Dataset entries
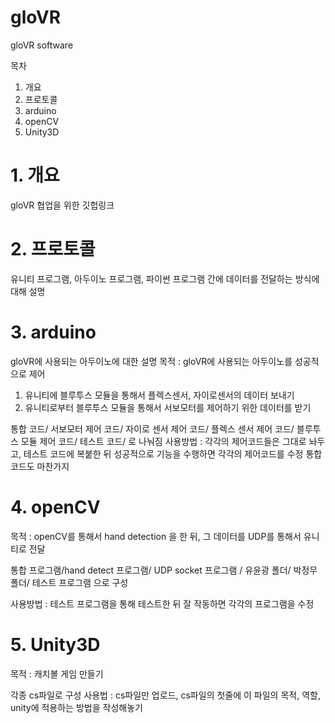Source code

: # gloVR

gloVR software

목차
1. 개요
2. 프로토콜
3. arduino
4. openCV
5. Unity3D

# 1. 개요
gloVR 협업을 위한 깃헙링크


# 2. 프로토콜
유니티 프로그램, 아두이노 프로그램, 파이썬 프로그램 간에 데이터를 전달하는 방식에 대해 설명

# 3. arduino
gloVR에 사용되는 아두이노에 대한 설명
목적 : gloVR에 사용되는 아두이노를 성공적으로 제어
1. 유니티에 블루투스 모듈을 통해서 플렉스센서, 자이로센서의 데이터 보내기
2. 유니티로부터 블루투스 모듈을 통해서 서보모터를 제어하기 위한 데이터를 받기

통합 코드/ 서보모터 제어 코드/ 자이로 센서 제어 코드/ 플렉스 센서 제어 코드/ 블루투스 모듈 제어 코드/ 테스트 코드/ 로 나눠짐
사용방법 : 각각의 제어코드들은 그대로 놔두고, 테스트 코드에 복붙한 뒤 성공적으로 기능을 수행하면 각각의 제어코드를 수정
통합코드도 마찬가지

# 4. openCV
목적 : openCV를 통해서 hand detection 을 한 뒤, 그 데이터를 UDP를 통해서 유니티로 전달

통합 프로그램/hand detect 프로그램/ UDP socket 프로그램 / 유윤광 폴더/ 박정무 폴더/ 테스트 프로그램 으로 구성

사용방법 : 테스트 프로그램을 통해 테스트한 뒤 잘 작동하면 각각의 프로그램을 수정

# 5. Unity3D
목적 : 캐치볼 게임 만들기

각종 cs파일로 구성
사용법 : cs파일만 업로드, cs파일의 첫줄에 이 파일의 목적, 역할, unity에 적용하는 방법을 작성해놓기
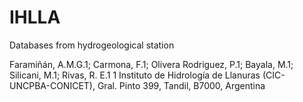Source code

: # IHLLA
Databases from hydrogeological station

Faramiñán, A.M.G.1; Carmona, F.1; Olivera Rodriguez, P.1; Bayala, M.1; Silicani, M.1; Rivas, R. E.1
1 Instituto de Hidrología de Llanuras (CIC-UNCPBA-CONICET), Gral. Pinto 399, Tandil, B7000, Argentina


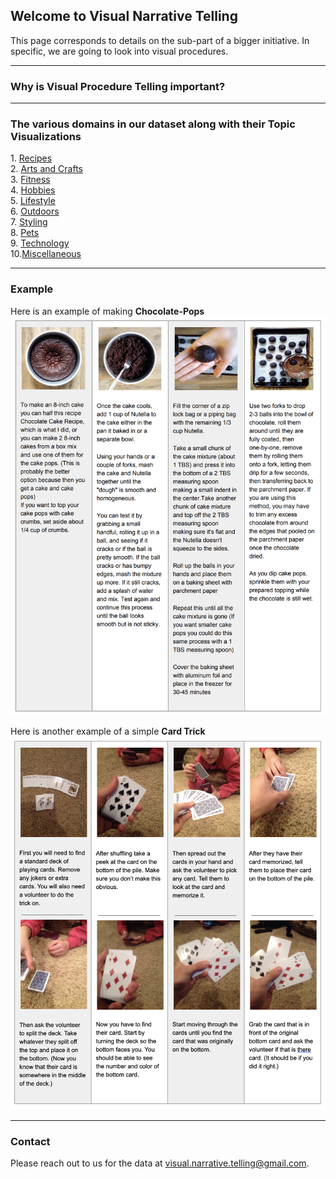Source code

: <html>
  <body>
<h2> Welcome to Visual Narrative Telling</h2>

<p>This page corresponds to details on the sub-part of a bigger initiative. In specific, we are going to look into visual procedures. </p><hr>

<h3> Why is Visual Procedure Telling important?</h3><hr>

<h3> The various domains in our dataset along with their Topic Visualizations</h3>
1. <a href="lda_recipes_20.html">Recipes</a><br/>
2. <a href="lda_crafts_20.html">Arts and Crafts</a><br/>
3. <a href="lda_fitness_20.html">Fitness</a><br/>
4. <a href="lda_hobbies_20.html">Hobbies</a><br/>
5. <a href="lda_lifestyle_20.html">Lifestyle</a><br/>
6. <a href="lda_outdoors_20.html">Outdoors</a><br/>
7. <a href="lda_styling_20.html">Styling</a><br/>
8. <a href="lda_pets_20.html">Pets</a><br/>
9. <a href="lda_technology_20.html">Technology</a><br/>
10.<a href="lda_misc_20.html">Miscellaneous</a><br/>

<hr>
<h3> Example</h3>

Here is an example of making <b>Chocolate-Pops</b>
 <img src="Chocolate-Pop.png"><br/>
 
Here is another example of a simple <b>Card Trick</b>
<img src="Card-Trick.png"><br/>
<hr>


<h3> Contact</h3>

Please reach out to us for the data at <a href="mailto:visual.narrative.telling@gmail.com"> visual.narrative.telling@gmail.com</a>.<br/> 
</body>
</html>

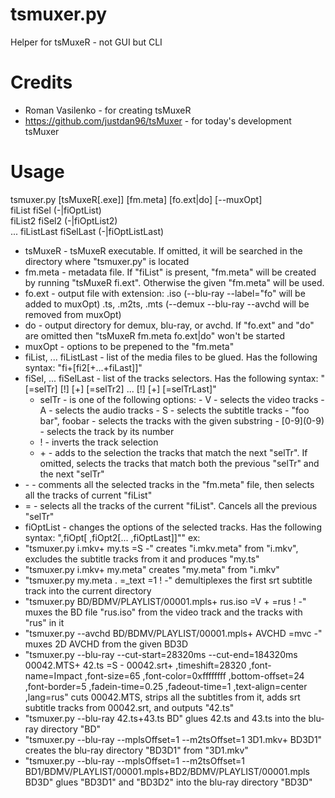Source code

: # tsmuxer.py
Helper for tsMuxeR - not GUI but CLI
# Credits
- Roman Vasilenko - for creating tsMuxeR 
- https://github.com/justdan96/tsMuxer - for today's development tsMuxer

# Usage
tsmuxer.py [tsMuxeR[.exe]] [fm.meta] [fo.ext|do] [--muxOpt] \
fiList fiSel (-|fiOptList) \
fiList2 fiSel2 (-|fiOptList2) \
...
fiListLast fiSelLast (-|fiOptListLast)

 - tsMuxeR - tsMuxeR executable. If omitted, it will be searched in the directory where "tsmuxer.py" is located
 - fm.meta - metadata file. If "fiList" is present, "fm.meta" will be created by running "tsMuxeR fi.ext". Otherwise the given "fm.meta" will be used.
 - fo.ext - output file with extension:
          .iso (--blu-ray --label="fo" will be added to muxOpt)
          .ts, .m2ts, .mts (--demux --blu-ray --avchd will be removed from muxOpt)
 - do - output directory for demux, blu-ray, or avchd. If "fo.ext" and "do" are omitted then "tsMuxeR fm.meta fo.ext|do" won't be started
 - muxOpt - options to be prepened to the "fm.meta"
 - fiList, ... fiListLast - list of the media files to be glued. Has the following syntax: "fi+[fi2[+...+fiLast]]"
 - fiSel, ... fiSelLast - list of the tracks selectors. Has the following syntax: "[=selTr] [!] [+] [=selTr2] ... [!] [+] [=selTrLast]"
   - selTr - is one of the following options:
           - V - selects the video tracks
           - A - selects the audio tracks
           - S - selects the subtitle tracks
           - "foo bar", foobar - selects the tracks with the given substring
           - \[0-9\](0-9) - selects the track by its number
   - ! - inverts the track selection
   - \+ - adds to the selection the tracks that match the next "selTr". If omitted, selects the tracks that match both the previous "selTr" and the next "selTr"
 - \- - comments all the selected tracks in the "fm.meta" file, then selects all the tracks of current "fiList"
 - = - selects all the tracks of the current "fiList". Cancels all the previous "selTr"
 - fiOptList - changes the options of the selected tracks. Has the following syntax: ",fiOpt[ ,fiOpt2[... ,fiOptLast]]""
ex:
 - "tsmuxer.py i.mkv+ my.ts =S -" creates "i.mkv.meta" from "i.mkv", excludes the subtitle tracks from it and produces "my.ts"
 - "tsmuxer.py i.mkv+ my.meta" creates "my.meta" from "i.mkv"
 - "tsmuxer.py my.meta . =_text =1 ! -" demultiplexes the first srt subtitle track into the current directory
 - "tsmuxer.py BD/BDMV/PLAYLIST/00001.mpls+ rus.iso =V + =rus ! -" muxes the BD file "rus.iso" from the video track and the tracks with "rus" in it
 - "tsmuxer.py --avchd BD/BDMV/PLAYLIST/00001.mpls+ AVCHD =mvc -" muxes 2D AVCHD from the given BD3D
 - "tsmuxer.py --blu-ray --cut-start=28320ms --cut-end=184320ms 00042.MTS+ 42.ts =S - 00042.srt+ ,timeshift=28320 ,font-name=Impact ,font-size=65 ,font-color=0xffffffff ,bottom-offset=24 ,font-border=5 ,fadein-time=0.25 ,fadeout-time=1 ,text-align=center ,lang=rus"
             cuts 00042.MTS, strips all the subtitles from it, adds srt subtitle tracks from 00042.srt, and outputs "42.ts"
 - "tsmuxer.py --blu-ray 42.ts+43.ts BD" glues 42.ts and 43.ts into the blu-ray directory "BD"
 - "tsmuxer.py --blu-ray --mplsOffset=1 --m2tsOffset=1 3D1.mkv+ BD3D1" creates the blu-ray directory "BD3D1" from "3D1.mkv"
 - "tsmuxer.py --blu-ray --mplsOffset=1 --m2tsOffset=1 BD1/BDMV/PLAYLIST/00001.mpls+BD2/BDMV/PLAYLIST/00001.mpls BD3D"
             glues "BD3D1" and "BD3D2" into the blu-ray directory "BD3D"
--
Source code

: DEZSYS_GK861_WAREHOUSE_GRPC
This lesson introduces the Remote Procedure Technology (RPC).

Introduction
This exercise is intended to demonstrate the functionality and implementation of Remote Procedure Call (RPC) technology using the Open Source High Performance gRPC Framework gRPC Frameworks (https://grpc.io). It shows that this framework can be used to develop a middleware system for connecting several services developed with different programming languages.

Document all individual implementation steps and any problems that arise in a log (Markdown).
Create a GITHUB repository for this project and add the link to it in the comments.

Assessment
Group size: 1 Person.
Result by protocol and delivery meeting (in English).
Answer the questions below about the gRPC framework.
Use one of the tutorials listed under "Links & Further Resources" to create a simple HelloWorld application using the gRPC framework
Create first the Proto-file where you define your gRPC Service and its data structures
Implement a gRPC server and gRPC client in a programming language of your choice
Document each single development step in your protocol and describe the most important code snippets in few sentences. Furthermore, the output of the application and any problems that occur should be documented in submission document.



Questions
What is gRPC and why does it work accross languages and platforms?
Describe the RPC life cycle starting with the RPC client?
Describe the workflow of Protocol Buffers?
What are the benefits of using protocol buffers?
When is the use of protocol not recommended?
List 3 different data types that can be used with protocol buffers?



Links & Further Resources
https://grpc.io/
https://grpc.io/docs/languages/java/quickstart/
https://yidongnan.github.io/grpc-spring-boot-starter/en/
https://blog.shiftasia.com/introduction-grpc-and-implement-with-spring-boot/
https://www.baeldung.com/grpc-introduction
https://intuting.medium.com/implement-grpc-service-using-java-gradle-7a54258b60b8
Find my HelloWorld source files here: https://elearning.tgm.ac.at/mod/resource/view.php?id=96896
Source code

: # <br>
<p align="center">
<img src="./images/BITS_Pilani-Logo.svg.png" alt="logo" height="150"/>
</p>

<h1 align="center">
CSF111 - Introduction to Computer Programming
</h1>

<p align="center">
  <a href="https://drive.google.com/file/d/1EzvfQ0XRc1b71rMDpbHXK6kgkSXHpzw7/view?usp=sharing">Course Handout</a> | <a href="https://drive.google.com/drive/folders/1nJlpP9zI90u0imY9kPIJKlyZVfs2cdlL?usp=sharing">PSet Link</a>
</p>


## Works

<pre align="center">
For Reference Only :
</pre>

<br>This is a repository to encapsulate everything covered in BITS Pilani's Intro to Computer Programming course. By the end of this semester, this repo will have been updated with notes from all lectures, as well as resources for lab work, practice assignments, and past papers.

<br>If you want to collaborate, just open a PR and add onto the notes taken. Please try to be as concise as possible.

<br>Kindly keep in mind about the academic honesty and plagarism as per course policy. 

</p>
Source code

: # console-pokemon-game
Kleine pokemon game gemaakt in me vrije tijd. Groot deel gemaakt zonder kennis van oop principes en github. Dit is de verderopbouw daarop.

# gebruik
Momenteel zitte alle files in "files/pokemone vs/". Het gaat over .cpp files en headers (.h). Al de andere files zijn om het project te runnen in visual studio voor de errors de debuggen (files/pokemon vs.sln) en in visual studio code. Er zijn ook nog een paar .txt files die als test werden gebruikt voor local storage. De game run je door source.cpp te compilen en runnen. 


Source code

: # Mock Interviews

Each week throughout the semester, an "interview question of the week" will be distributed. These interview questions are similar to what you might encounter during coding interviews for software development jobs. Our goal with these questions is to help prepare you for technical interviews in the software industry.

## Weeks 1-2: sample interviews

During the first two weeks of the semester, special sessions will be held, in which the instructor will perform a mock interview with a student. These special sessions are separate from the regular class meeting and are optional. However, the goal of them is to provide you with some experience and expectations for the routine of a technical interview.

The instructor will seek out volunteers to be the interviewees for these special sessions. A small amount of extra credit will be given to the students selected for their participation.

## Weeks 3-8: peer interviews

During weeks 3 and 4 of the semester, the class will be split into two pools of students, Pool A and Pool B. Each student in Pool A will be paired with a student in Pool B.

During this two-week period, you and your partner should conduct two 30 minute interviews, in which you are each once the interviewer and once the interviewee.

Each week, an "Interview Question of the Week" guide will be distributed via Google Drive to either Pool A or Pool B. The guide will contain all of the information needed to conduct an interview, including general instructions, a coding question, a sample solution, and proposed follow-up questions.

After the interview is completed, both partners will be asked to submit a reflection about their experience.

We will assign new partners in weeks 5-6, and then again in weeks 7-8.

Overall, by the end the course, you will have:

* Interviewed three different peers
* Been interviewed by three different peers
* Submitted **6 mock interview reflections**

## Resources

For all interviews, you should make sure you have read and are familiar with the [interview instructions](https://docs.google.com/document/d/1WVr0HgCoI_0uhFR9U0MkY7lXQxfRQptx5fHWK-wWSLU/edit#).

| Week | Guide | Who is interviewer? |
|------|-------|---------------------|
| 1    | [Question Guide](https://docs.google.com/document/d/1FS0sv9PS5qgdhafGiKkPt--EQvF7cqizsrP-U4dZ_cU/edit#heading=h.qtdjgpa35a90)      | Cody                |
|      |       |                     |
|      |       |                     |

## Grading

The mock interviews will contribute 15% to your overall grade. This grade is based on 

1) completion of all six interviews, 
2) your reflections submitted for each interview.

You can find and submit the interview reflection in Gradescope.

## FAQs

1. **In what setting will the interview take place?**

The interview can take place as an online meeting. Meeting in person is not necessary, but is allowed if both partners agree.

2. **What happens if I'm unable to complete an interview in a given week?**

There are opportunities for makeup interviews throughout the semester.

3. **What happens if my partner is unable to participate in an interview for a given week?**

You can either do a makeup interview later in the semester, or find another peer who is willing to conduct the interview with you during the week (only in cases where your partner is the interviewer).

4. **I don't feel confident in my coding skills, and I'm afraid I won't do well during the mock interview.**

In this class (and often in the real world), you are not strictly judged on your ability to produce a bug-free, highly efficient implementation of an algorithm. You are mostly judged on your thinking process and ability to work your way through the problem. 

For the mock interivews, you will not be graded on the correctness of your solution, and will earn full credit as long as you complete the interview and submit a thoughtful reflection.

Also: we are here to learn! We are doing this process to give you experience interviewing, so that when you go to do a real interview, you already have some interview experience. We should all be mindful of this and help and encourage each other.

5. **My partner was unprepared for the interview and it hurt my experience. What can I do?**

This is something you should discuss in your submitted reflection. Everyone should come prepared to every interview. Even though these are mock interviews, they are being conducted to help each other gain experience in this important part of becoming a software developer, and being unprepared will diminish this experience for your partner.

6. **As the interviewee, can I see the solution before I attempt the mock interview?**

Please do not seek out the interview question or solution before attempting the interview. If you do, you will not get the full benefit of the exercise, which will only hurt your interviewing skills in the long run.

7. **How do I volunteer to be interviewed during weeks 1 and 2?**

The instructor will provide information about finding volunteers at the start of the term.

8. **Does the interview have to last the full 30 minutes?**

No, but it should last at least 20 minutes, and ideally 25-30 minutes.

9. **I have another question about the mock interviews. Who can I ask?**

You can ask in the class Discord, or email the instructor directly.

#### [Action item]
Looking at the entries above, how many lines contain "reflections"? State the number and nothing more.

#### [Answer to the problem]
2